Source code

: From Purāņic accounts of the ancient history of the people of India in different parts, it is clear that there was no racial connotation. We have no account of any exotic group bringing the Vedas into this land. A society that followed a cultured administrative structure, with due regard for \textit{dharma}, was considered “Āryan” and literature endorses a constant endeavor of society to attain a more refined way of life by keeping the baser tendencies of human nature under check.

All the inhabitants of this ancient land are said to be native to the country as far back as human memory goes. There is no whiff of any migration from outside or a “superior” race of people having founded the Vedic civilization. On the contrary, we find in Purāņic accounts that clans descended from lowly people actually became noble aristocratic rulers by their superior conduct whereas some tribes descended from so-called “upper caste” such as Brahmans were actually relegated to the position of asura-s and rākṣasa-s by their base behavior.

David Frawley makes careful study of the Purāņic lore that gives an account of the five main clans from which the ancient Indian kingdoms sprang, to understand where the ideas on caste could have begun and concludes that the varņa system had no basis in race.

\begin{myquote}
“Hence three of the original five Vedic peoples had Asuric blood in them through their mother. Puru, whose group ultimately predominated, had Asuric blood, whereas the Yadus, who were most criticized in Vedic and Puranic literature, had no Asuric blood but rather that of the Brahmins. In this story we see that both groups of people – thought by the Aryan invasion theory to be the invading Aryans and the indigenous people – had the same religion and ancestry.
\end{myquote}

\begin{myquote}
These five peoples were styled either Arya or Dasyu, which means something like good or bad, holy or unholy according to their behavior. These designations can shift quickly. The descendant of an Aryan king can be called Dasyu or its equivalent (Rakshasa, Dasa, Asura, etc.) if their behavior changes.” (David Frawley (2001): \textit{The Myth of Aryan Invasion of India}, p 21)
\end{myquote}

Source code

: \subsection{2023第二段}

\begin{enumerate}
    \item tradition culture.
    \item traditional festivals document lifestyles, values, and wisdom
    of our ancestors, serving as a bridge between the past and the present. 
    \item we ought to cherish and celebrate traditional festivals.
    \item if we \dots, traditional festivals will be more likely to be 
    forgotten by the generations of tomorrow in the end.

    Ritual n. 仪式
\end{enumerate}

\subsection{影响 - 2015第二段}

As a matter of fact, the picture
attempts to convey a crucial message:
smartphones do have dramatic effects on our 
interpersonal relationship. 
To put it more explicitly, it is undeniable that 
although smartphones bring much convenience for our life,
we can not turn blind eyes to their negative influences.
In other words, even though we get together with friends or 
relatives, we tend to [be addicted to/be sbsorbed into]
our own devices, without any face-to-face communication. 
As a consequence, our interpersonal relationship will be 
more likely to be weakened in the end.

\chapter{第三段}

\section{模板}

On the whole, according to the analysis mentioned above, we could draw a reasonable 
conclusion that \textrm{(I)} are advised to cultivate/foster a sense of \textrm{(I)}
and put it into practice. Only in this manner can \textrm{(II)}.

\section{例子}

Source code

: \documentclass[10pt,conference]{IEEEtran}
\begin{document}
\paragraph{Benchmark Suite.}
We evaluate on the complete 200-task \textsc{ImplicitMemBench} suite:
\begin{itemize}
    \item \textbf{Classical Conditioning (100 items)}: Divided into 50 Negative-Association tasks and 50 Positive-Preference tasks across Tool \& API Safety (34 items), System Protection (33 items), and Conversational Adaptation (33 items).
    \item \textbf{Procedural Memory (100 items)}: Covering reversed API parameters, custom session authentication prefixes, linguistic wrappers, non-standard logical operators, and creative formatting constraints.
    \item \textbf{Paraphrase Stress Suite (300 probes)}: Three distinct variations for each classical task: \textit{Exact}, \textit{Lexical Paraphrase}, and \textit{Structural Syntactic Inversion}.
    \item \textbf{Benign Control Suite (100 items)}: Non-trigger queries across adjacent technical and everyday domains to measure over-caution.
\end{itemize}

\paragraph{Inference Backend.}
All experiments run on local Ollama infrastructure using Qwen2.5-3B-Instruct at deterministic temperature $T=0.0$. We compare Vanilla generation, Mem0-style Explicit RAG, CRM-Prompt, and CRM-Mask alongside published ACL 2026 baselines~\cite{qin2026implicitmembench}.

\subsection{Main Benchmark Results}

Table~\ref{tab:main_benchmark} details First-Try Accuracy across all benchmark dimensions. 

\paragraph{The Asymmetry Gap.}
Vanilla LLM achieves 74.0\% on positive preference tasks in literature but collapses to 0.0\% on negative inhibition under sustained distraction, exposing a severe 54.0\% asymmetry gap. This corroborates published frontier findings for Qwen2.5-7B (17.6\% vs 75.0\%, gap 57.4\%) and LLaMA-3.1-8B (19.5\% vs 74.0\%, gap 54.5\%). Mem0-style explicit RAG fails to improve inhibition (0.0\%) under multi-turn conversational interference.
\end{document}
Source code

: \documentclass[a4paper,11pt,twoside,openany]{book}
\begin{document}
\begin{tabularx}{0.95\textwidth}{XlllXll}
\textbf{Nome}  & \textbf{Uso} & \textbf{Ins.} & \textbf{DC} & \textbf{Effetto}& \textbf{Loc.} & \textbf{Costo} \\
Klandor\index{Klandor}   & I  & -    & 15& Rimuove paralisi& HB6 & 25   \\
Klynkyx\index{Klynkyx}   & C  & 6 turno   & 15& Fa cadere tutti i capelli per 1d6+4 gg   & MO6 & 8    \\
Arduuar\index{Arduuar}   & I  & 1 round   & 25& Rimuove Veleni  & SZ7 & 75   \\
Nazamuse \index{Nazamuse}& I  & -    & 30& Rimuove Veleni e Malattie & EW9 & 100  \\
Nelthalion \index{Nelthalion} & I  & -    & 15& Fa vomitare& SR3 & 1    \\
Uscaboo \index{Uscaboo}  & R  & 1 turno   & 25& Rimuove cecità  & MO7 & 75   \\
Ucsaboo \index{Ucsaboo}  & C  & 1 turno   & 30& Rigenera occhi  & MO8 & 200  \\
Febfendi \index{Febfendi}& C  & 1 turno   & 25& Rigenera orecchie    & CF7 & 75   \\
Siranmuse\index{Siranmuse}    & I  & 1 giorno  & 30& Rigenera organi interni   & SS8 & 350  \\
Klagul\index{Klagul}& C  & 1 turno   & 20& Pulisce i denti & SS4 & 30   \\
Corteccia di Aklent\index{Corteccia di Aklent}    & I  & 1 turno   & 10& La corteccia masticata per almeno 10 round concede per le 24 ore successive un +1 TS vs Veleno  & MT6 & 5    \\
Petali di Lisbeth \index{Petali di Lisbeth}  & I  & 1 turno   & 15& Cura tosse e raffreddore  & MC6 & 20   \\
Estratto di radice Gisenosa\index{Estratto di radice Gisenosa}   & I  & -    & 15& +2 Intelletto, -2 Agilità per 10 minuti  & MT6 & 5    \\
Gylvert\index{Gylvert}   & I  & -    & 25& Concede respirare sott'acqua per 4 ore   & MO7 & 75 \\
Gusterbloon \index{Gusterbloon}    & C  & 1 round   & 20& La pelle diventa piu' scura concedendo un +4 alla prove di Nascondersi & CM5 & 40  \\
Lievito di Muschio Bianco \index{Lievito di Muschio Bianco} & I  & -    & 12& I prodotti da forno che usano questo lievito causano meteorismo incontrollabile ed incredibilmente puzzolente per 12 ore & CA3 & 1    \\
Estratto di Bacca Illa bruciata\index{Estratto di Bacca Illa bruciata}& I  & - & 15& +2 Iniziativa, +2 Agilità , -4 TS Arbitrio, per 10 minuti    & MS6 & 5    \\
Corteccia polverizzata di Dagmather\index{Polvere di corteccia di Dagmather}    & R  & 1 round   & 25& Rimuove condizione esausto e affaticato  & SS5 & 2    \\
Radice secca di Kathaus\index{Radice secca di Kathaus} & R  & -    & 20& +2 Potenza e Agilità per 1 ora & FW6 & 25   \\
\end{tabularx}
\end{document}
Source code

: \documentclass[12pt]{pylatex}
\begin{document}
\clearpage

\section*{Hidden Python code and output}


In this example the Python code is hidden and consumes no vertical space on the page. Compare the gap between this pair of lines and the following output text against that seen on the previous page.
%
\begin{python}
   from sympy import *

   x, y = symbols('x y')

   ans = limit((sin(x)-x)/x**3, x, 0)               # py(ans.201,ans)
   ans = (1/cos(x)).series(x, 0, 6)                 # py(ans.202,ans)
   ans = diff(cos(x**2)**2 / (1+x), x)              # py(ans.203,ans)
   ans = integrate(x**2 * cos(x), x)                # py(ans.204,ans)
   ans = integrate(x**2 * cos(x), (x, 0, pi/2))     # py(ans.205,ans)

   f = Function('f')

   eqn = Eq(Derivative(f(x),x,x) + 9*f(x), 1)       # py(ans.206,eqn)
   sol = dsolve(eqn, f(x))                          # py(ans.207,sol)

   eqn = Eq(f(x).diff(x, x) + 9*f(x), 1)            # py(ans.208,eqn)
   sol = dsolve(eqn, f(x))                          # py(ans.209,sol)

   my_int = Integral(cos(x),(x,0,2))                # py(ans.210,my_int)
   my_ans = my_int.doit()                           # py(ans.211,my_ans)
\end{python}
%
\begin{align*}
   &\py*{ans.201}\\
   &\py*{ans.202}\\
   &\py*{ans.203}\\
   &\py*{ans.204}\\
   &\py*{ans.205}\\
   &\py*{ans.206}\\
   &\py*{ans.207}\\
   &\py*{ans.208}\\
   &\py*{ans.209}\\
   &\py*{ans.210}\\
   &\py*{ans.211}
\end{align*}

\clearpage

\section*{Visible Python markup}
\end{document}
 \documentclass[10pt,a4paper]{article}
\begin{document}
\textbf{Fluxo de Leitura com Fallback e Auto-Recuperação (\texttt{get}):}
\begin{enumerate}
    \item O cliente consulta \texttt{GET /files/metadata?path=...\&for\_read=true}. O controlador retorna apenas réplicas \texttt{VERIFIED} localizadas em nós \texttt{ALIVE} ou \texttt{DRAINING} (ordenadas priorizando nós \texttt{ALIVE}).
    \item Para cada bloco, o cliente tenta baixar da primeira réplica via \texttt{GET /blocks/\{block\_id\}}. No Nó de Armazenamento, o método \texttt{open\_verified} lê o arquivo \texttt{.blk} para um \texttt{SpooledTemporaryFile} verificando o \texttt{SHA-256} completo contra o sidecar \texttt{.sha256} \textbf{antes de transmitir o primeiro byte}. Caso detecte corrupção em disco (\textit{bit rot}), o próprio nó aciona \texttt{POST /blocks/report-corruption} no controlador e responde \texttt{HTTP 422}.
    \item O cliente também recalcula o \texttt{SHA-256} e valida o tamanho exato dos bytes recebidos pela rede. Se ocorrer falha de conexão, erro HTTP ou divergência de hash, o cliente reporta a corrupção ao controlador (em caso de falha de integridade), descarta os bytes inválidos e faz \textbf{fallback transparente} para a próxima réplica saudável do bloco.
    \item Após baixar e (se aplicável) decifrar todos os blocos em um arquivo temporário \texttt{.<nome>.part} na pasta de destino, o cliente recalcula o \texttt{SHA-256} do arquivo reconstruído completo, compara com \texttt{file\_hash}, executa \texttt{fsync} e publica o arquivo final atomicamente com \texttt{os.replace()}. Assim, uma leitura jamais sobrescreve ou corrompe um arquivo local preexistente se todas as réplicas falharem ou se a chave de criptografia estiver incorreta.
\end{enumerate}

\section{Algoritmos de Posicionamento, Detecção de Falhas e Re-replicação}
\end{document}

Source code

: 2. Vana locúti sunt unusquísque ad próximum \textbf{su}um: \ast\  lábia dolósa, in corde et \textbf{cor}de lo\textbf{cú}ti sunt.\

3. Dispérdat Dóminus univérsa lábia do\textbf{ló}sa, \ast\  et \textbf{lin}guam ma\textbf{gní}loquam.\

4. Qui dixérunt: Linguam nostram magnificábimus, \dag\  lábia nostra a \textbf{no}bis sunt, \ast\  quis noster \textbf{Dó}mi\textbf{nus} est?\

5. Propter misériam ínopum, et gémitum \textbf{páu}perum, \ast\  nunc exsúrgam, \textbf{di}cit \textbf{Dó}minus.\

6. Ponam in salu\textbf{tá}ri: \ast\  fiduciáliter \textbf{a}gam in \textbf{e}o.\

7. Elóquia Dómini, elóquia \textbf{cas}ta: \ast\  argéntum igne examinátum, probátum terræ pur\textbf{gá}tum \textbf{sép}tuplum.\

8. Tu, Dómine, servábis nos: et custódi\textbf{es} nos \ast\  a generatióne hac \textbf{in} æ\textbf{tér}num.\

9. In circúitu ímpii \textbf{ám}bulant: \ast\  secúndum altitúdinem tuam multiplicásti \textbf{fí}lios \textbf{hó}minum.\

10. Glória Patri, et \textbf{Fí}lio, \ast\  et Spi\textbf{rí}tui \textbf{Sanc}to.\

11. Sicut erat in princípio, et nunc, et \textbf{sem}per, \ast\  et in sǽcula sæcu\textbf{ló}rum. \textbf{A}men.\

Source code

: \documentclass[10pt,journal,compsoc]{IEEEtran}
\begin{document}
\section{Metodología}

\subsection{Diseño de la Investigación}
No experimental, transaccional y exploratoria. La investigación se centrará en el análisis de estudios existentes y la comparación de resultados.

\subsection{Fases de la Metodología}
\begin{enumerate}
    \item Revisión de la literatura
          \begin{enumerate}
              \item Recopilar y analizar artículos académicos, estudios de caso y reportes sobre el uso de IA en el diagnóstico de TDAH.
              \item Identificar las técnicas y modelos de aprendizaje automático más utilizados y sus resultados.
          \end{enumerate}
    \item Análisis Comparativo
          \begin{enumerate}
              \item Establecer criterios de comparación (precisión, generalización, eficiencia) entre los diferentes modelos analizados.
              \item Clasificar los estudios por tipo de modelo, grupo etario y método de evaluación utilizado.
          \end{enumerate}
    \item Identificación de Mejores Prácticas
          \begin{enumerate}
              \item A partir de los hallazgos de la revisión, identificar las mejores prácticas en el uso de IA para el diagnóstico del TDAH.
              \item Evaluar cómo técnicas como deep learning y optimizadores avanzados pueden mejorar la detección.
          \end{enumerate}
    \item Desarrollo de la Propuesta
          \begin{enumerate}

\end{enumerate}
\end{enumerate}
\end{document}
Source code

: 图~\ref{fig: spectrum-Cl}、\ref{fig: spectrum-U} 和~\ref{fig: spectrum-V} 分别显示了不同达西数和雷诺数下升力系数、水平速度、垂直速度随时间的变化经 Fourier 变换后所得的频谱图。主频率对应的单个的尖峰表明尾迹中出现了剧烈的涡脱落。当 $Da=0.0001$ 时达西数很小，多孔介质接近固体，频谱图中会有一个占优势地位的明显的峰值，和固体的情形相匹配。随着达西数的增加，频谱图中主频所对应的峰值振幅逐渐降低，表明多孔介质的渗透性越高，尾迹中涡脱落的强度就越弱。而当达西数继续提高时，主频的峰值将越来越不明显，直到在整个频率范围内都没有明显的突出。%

----------

Write out only the lines that run from the line containing "x, y = symbols('x y')" through the line containing "eqn = Eq(Derivative(f(x),x,x)", both included, exactly as they appear above.

   x, y = symbols('x y')

   ans = limit((sin(x)-x)/x**3, x, 0)               # py(ans.201,ans)
   ans = (1/cos(x)).series(x, 0, 6)                 # py(ans.202,ans)
   ans = diff(cos(x**2)**2 / (1+x), x)              # py(ans.203,ans)
   ans = integrate(x**2 * cos(x), x)                # py(ans.204,ans)
   ans = integrate(x**2 * cos(x), (x, 0, pi/2))     # py(ans.205,ans)

   f = Function('f')

   eqn = Eq(Derivative(f(x),x,x) + 9*f(x), 1)       # py(ans.206,eqn)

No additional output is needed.